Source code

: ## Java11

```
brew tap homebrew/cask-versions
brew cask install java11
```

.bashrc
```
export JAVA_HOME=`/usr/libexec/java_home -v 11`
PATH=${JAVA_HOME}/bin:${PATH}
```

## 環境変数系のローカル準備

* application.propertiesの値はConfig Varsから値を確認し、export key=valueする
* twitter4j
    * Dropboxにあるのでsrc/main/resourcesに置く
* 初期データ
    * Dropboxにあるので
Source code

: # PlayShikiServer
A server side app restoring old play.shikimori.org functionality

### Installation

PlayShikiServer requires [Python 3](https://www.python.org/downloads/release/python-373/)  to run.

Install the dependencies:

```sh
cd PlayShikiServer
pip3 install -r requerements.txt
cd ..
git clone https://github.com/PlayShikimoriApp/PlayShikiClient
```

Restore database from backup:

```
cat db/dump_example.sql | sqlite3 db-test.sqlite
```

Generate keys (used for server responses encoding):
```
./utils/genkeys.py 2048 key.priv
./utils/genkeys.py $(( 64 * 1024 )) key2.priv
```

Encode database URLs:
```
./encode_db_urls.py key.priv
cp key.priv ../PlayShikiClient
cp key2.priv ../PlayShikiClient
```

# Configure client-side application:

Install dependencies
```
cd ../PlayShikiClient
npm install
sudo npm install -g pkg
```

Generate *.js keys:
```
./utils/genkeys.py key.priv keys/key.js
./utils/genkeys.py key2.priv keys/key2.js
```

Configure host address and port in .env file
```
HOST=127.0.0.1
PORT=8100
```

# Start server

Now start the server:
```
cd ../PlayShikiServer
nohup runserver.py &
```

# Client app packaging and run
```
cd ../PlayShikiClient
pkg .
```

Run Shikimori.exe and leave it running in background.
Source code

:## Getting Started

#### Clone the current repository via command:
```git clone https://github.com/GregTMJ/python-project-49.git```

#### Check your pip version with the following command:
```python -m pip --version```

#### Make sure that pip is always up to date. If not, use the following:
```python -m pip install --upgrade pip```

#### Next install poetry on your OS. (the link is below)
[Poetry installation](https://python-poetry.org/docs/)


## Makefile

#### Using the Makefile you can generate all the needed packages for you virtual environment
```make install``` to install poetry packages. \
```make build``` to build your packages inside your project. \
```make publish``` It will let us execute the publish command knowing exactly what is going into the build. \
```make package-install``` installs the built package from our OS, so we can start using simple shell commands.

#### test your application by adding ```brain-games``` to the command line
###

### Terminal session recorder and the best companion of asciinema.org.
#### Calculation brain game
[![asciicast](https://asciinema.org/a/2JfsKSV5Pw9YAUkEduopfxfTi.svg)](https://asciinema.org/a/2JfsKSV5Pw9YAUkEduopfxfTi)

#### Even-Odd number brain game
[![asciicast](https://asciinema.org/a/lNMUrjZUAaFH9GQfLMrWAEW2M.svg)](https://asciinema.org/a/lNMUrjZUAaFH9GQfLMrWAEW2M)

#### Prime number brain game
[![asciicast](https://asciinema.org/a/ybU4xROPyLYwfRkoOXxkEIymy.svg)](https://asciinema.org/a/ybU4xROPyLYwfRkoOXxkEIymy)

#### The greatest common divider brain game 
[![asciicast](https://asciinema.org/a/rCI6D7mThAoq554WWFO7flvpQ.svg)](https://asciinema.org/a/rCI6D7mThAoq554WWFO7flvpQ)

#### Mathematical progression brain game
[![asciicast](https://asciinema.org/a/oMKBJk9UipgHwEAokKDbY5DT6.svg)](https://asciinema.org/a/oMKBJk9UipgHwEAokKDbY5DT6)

### Task to carry out:
Reproduce exactly the lines from the one containing "#### The greatest common divider brain game" through the last line of the records, both included, and nothing else.

### Output of the task:
#### The greatest common divider brain game 
[![asciicast](https://asciinema.org/a/rCI6D7mThAoq554WWFO7flvpQ.svg)](https://asciinema.org/a/rCI6D7mThAoq554WWFO7flvpQ)

#### Mathematical progression brain game
[![asciicast](https://asciinema.org/a/oMKBJk9UipgHwEAokKDbY5DT6.svg)](https://asciinema.org/a/oMKBJk9UipgHwEAokKDbY5DT6)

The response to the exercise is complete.